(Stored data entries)
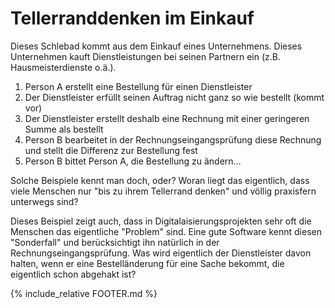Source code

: # Tellerranddenken im Einkauf

Dieses Schlebad kommt aus dem Einkauf eines Unternehmens. Dieses Unternehmen kauft Dienstleistungen bei seinen Partnern ein (z.B. Hausmeisterdienste o.ä.).

1. Person A erstellt eine Bestellung für einen Dienstleister
2. Der Dienstleister erfüllt seinen Auftrag nicht ganz so wie bestellt (kommt vor)
3. Der Dienstleister erstellt deshalb eine Rechnung mit einer geringeren Summe als bestellt
4. Person B bearbeitet in der Rechnungseingangsprüfung diese Rechnung und stellt die Differenz zur Bestellung fest
5. Person B bittet Person A, die Bestellung zu ändern…

Solche Beispiele kennt man doch, oder? 
Woran liegt das eigentlich, dass viele Menschen nur "bis zu ihrem Tellerrand denken" und völlig praxisfern unterwegs sind? 

Dieses Beispiel zeigt auch, dass in Digitalaisierungsprojekten sehr oft die Menschen das eigentliche "Problem" sind. Eine gute Software kennt diesen "Sonderfall" und berücksichtigt ihn natürlich in der Rechnungseingangsprüfung. Was wird eigentlich der Dienstleister davon halten, wenn er eine Bestelländerung für eine Sache bekommt, die eigentlich schon abgehakt ist?

{% include_relative FOOTER.md %}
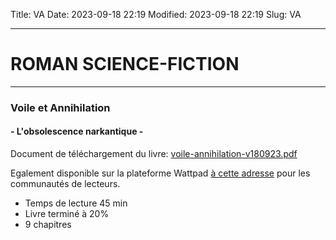 Title: VA
Date: 2023-09-18 22:19
Modified: 2023-09-18 22:19
Slug: VA

-------------------------
# ROMAN SCIENCE-FICTION #
-------------------------

### Voile et Annihilation
#### - L'obsolescence narkantique -

Document de téléchargement du livre: [voile-annihilation-v180923.pdf](https://mega.nz/file/EsBB1TCC#zaL-2KjWvQoJhW4MTThvWCfqfkO0887DODtpNF9uiBI)

Egalement disponible sur la plateforme Wattpad [à cette adresse](https://www.wattpad.com/story/352807815-voile-et-annihilation-l%27obsolescence-narkantique) pour les communautés de lecteurs.

* Temps de lecture 45 min
* Livre terminé à 20%
* 9 chapitres

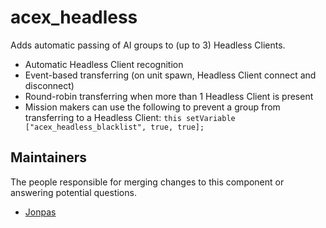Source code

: acex_headless
============

Adds automatic passing of AI groups to (up to 3) Headless Clients.
- Automatic Headless Client recognition
- Event-based transferring (on unit spawn, Headless Client connect and disconnect)
- Round-robin transferring when more than 1 Headless Client is present
- Mission makers can use the following to prevent a group from transferring to a Headless Client:
    `this setVariable ["acex_headless_blacklist", true, true];`


## Maintainers

The people responsible for merging changes to this component or answering potential questions.

- [Jonpas](http://github.com/jonpas)
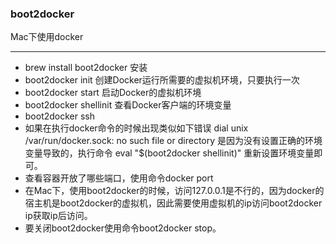 ### boot2docker

Mac下使用docker

---

*   brew install boot2docker  安装
*   boot2docker init 创建Docker运行所需要的虚拟机环境，只要执行一次
*   boot2docker start 启动Docker的虚拟机环境
*   boot2docker shellinit 查看Docker客户端的环境变量
*   boot2docker ssh
*   如果在执行docker命令的时候出现类似如下错误 dial unix /var/run/docker.sock: no such file or directory 是因为没有设置正确的环境变量导致的，执行命令 eval "$(boot2docker shellinit)" 重新设置环境变量即可。
*   查看容器开放了哪些端口，使用命令docker port
*   在Mac下，使用boot2docker的时候，访问127.0.0.1是不行的，因为docker的宿主机是boot2docker的虚拟机，因此需要使用虚拟机的ip访问boot2docker ip获取ip后访问。
*   要关闭boot2docker使用命令boot2docker stop。
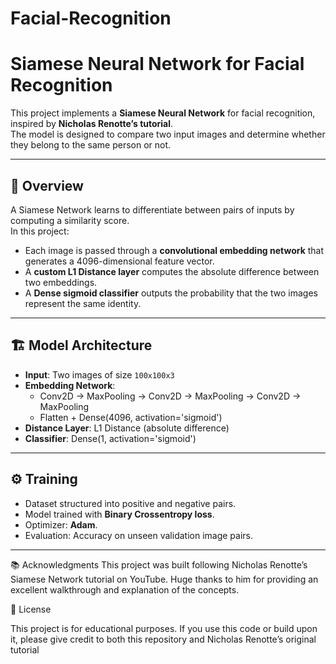 # Facial-Recognition
# Siamese Neural Network for Facial Recognition

This project implements a **Siamese Neural Network** for facial recognition, inspired by **Nicholas Renotte’s tutorial**.  
The model is designed to compare two input images and determine whether they belong to the same person or not.

---

## 📌 Overview
A Siamese Network learns to differentiate between pairs of inputs by computing a similarity score.  
In this project:
- Each image is passed through a **convolutional embedding network** that generates a 4096-dimensional feature vector.
- A **custom L1 Distance layer** computes the absolute difference between two embeddings.
- A **Dense sigmoid classifier** outputs the probability that the two images represent the same identity.

---

## 🏗️ Model Architecture
- **Input**: Two images of size `100x100x3`
- **Embedding Network**:
  - Conv2D → MaxPooling → Conv2D → MaxPooling → Conv2D → MaxPooling
  - Flatten + Dense(4096, activation='sigmoid')
- **Distance Layer**: L1 Distance (absolute difference)
- **Classifier**: Dense(1, activation='sigmoid')

---

## ⚙️ Training
- Dataset structured into positive and negative pairs.
- Model trained with **Binary Crossentropy loss**.
- Optimizer: **Adam**.
- Evaluation: Accuracy on unseen validation image pairs.

---
📚 Acknowledgments
This project was built following Nicholas Renotte’s Siamese Network tutorial on YouTube.
Huge thanks to him for providing an excellent walkthrough and explanation of the concepts.

📜 License

This project is for educational purposes.
If you use this code or build upon it, please give credit to both this repository and Nicholas Renotte’s original tutorial

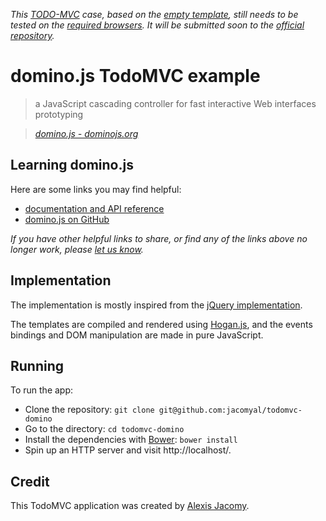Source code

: _This [TODO-MVC](http://todomvc.com/) case, based on the [empty template](https://github.com/tastejs/todomvc/tree/gh-pages/template), still needs to be tested on the [required browsers](https://github.com/tastejs/todomvc/blob/gh-pages/contributing.md#browser-compatibility). It will be submitted soon to the [official repository](https://github.com/tastejs/todomvc/)._


# domino.js TodoMVC example

> a JavaScript cascading controller for fast interactive Web interfaces prototyping

> _[domino.js - dominojs.org](http://dominojs.org)_


## Learning domino.js

Here are some links you may find helpful:

* [documentation and API reference](http://dominojs.org)
* [domino.js on GitHub](http://github.com/jacomyal/domino.js)

_If you have other helpful links to share, or find any of the links above no longer work, please [let us know](https://github.com/tastejs/todomvc/issues)._


## Implementation

The implementation is mostly inspired from the [jQuery implementation](http://todomvc.com/architecture-examples/jquery/).

The templates are compiled and rendered using [Hogan.js](http://twitter.github.io/hogan.js/), and the events bindings and DOM manipulation are made in pure JavaScript.


## Running

To run the app:

* Clone the repository: `git clone git@github.com:jacomyal/todomvc-domino`
* Go to the directory: `cd todomvc-domino`
* Install the dependencies with [Bower](http://bower.io/): `bower install`
* Spin up an HTTP server and visit http://localhost/.


## Credit

This TodoMVC application was created by [Alexis Jacomy](http://github.com/jacomyal).
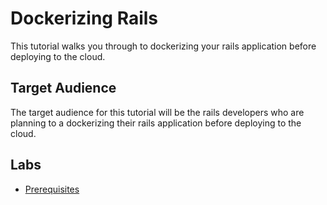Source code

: # Dockerizing Rails

This tutorial walks you through to dockerizing your rails application before deploying to the cloud.

## Target Audience

The target audience for this tutorial will be the rails developers who are planning to a dockerizing their rails application before deploying to the cloud.

## Labs

* [Prerequisites](docs/01-prerequisites.md)
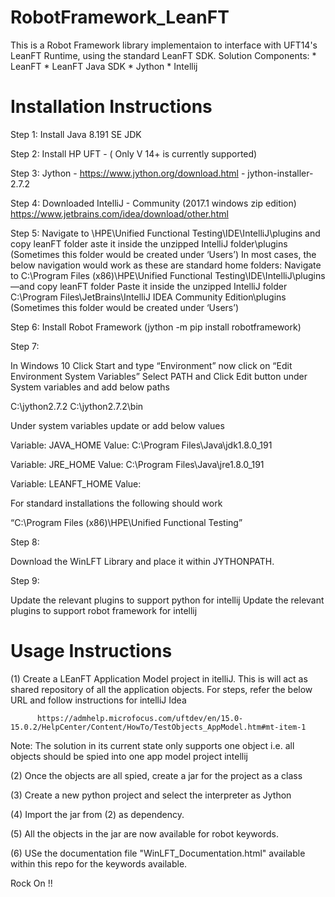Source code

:# RobotFramework_LeanFT

This is a Robot Framework library implementaion to interface with UFT14's LeanFT Runtime, using the standard LeanFT SDK. Solution Components: 
      * LeanFT
      * LeanFT Java SDK
      * Jython
      * Intellij

# Installation Instructions

Step 1: Install Java 8.191 SE JDK 

Step 2: Install HP UFT - ( Only V 14+ is currently supported)

Step 3: Jython -   https://www.jython.org/download.html    -  jython-installer-2.7.2

Step 4: Downloaded IntelliJ - Community (2017.1 windows zip edition)
https://www.jetbrains.com/idea/download/other.html

Step 5: Navigate to <UFT Home>\HPE\Unified Functional Testing\IDE\IntelliJ\plugins and copy leanFT folder
aste it inside the unzipped IntelliJ folder<IntelliJ Home>\plugins (Sometimes this folder would be created under ‘Users’)
In most cases, the below navigation would work as these are standard home folders: 
Navigate to C:\Program Files (x86)\HPE\Unified Functional Testing\IDE\IntelliJ\plugins—and copy leanFT folder
Paste it inside the unzipped IntelliJ folder C:\Program Files\JetBrains\IntelliJ IDEA Community Edition\plugins (Sometimes this folder would be created under ‘Users’)
	
Step 6:
Install Robot Framework (jython -m pip install robotframework)

Step 7:

In Windows 10
Click Start and type “Environment” now click on “Edit Environment System Variables”
Select PATH and Click Edit button under System variables and add below paths

C:\jython2.7.2
C:\jython2.7.2\bin

Under system variables update or add below values

Variable: JAVA_HOME
Value: C:\Program Files\Java\jdk1.8.0_191

Variable: JRE_HOME
Value: C:\Program Files\Java\jre1.8.0_191

Variable: LEANFT_HOME
Value: <UFT Home>

For standard installations the following should work

“C:\Program Files (x86)\HPE\Unified Functional Testing”

Step 8: 

  Download the WinLFT Library and place it within JYTHONPATH.
  
Step 9: 
  
  Update the relevant plugins to support python for intellij
  Update the relevant plugins to support robot framework for intellij


# Usage Instructions

(1) Create a LEanFT Application Model project in itelliJ. This is will act as shared repository of all the application objects. For steps, refer the below URL and follow instructions for intelliJ Idea

          https://admhelp.microfocus.com/uftdev/en/15.0-15.0.2/HelpCenter/Content/HowTo/TestObjects_AppModel.htm#mt-item-1
  
  Note: The solution in its current state only supports one object i.e. all objects should be spied into one app model project intellij
   
(2) Once the objects are all spied, create a jar for the project as a class 

(3) Create  a new python project and select the interpreter as Jython

(4) Import the jar from (2) as dependency. 

(5) All the objects in the jar are now available for robot keywords.

(6) USe the documentation file "WinLFT_Documentation.html" available within this repo for the keywords available. 



Rock On !!

	



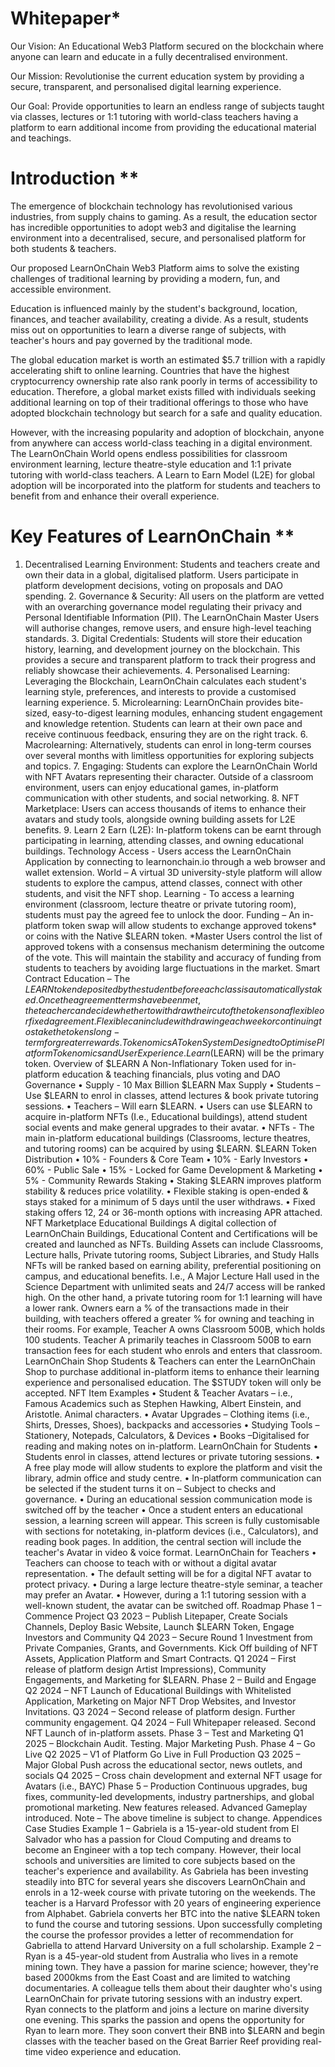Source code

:# ﻿Whitepaper*


Our Vision: An Educational Web3 Platform secured on the blockchain where anyone can learn and educate in a fully decentralised environment.


Our Mission: Revolutionise the current education system by providing a secure, transparent, and personalised digital learning experience.


Our Goal: Provide opportunities to learn an endless range of subjects taught via classes, lectures or 1:1 tutoring with world-class teachers having a platform to earn additional income from providing the educational 
material and teachings. 


# Introduction **


The emergence of blockchain technology has revolutionised various industries, from supply chains to gaming. As a result, the education sector has incredible opportunities to adopt web3 and digitalise the learning environment into a decentralised, secure, and personalised platform for both students & teachers. 


Our proposed LearnOnChain Web3 Platform aims to solve the existing challenges of traditional learning by providing a modern, fun, and accessible environment.


Education is influenced mainly by the student's background, location, finances, and teacher availability, creating a divide. As a result, students miss out on opportunities to learn a diverse range of subjects, with teacher's hours and pay governed by the traditional mode. 


The global education market is worth an estimated $5.7 trillion with a rapidly accelerating shift to online learning. Countries that have the highest cryptocurrency ownership rate also rank poorly in terms of accessibility to education. Therefore, a global market exists filled with individuals seeking additional learning on top of their traditional offerings to those who have adopted blockchain technology but search for a safe and quality education. 


However, with the increasing popularity and adoption of blockchain, anyone from anywhere can access world-class teaching in a digital environment. The LearnOnChain World opens endless possibilities for classroom environment learning, lecture theatre-style education and 1:1 private tutoring with world-class teachers. A Learn to Earn Model (L2E) for global adoption will be incorporated into the platform for students and teachers to benefit from and enhance their overall experience. 


# Key Features of LearnOnChain **


1. Decentralised Learning Environment: Students and teachers create and own their data in a global, digitalised platform. Users participate in platform development decisions, voting on proposals and DAO spending. 2. Governance & Security: All users on the platform are vetted with an overarching governance model regulating their privacy and Personal Identifiable Information (PII). The LearnOnChain Master Users will authorise changes, remove users, and ensure high-level teaching standards. 3. Digital Credentials: Students will store their education history, learning, and development journey on the blockchain. This provides a secure and transparent platform to track their progress and reliably showcase their achievements. 4. Personalised Learning: Leveraging the Blockchain, LearnOnChain calculates each student's learning style, preferences, and interests to provide a customised learning experience. 5. Microlearning: LearnOnChain provides bite-sized, easy-to-digest learning modules, enhancing student engagement and knowledge retention. Students can learn at their own pace and receive continuous feedback, ensuring they are on the right track. 6. Macrolearning: Alternatively, students can enrol in long-term courses over several months with limitless opportunities for exploring subjects and topics. 7. Engaging: Students can explore the LearnOnChain World with NFT Avatars representing their character. Outside of a classroom environment, users can enjoy educational games, in-platform communication with other students, and social networking. 8. NFT Marketplace: Users can access thousands of items to enhance their avatars and study tools, alongside owning building assets for L2E benefits. 9. Learn 2 Earn (L2E): In-platform tokens can be earnt through participating in learning, attending classes, and owning educational buildings. Technology Access - Users access the LearnOnChain Application by connecting to learnonchain.io through a web browser and wallet extension. World – A virtual 3D university-style platform will allow students to explore the campus, attend classes, connect with other students, and visit the NFT shop. Learning - To access a learning environment (classroom, lecture theatre or private tutoring room), students must pay the agreed fee to unlock the door. Funding – An in-platform token swap will allow students to exchange approved tokens* or coins with the Native $LEARN token. *Master Users control the list of approved tokens with a consensus mechanism determining the outcome of the vote. This will maintain the stability and accuracy of funding from students to teachers by avoiding large fluctuations in the market. Smart Contract Education – The $LEARN token deposited by the student before each class is automatically staked. Once the agreement terms have been met, the teacher can decide whether to withdraw their cut of the tokens on a flexible or fixed agreement. Flexible can include withdrawing each week or continuing to stake the tokens long-term for greater rewards. Tokenomics A Token System Designed to Optimise Platform Tokenomics and User Experience. Learn ($LEARN) will be the primary token. Overview of $LEARN A Non-Inflationary Token used for in-platform education & teaching financials, plus voting and DAO Governance • Supply - 10 Max Billion $LEARN Max Supply • Students – Use $LEARN to enrol in classes, attend lectures & book private tutoring sessions. • Teachers – Will earn $LEARN. • Users can use $LEARN to acquire in-platform NFTs (I.e., Educational buildings), attend student social events and make general upgrades to their avatar. • NFTs - The main in-platform educational buildings (Classrooms, lecture theatres, and tutoring rooms) can be acquired by using $LEARN. $LEARN Token Distribution • 10% - Founders & Core Team • 10% - Early Investors • 60% - Public Sale • 15% - Locked for Game Development & Marketing • 5% - Community Rewards Staking • Staking $LEARN improves platform stability & reduces price volatility. • Flexible staking is open-ended & stays staked for a minimum of 5 days until the user withdraws. • Fixed staking offers 12, 24 or 36-month options with increasing APR attached. NFT Marketplace Educational Buildings A digital collection of LearnOnChain Buildings, Educational Content and Certifications will be created and launched as NFTs. Building Assets can include Classrooms, Lecture halls, Private tutoring rooms, Subject Libraries, and Study Halls NFTs will be ranked based on earning ability, preferential positioning on campus, and educational benefits. I.e., A Major Lecture Hall used in the Science Department with unlimited seats and 24/7 access will be ranked high. On the other hand, a private tutoring room for 1:1 learning will have a lower rank. Owners earn a % of the transactions made in their building, with teachers offered a greater % for owning and teaching in their rooms. For example, Teacher A owns Classroom 500B, which holds 100 students. Teacher A primarily teaches in Classroom 500B to earn transaction fees for each student who enrols and enters that classroom. LearnOnChain Shop Students & Teachers can enter the LearnOnChain Shop to purchase additional in-platform items to enhance their learning experience and personalised education. The $STUDY token will only be accepted. NFT Item Examples • Student & Teacher Avatars – i.e., Famous Academics such as Stephen Hawking, Albert Einstein, and Aristotle. Animal characters. • Avatar Upgrades – Clothing items (i.e., Shirts, Dresses, Shoes), backpacks and accessories • Studying Tools – Stationery, Notepads, Calculators, & Devices • Books –Digitalised for reading and making notes on in-platform. LearnOnChain for Students • Students enrol in classes, attend lectures or private tutoring sessions. • A free play mode will allow students to explore the platform and visit the library, admin office and study centre. • In-platform communication can be selected if the student turns it on – Subject to checks and governance. • During an educational session communication mode is switched off by the teacher • Once a student enters an educational session, a learning screen will appear. This screen is fully customisable with sections for notetaking, in-platform devices (i.e., Calculators), and reading book pages. In addition, the central section will include the teacher's Avatar in video & voice format. LearnOnChain for Teachers • Teachers can choose to teach with or without a digital avatar representation. • The default setting will be for a digital NFT avatar to protect privacy. • During a large lecture theatre-style seminar, a teacher may prefer an Avatar. • However, during a 1:1 tutoring session with a well-known student, the avatar can be switched off. Roadmap Phase 1 – Commence Project Q3 2023 – Publish Litepaper, Create Socials Channels, Deploy Basic Website, Launch $LEARN Token, Engage Investors and Community Q4 2023 – Secure Round 1 Investment from Private Companies, Grants, and Governments. Kick Off building of NFT Assets, Application Platform and Smart Contracts. Q1 2024 – First release of platform design Artist Impressions), Community Engagements, and Marketing for $LEARN. Phase 2 – Build and Engage Q2 2024 – NFT Launch of Educational Buildings with Whitelisted Application, Marketing on Major NFT Drop Websites, and Investor Invitations. Q3 2024 – Second release of platform design. Further community engagement. Q4 2024 – Full Whitepaper released. Second NFT Launch of in-platform assets. Phase 3 – Test and Marketing Q1 2025 – Blockchain Audit. Testing. Major Marketing Push. Phase 4 – Go Live Q2 2025 – V1 of Platform Go Live in Full Production Q3 2025 – Major Global Push across the educational sector, news outlets, and socials Q4 2025 – Cross chain development and external NFT usage for Avatars (i.e., BAYC) Phase 5 – Production Continuous upgrades, bug fixes, community-led developments, industry partnerships, and global promotional marketing. New features released. Advanced Gameplay introduced. Note – The above timeline is subject to change. Appendices Case Studies Example 1 – Gabriela is a 15-year-old student from El Salvador who has a passion for Cloud Computing and dreams to become an Engineer with a top tech company. However, their local schools and universities are limited to core subjects based on the teacher's experience and availability. As Gabriela has been investing steadily into BTC for several years she discovers LearnOnChain and enrols in a 12-week course with private tutoring on the weekends. The teacher is a Harvard Professor with 20 years of engineering experience from Alphabet. Gabriela converts her BTC into the native $LEARN token to fund the course and tutoring sessions. Upon successfully completing the course the professor provides a letter of recommendation for Gabriella to attend Harvard University on a full scholarship. Example 2 – Ryan is a 45-year-old student from Australia who lives in a remote mining town. They have a passion for marine science; however, they're based 2000kms from the East Coast and are limited to watching documentaries. A colleague tells them about their daughter who's using LearnOnChain for private tutoring sessions with an industry expert. Ryan connects to the platform and joins a lecture on marine diversity one evening. This sparks the passion and opens the opportunity for Ryan to learn more. They soon convert their BNB into $LEARN and begin classes with the teacher based on the Great Barrier Reef providing real-time video experience and education.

**Assigned task**
Using the records above, report the number of lines that include the string "same", with nothing added.

**Written solution**
2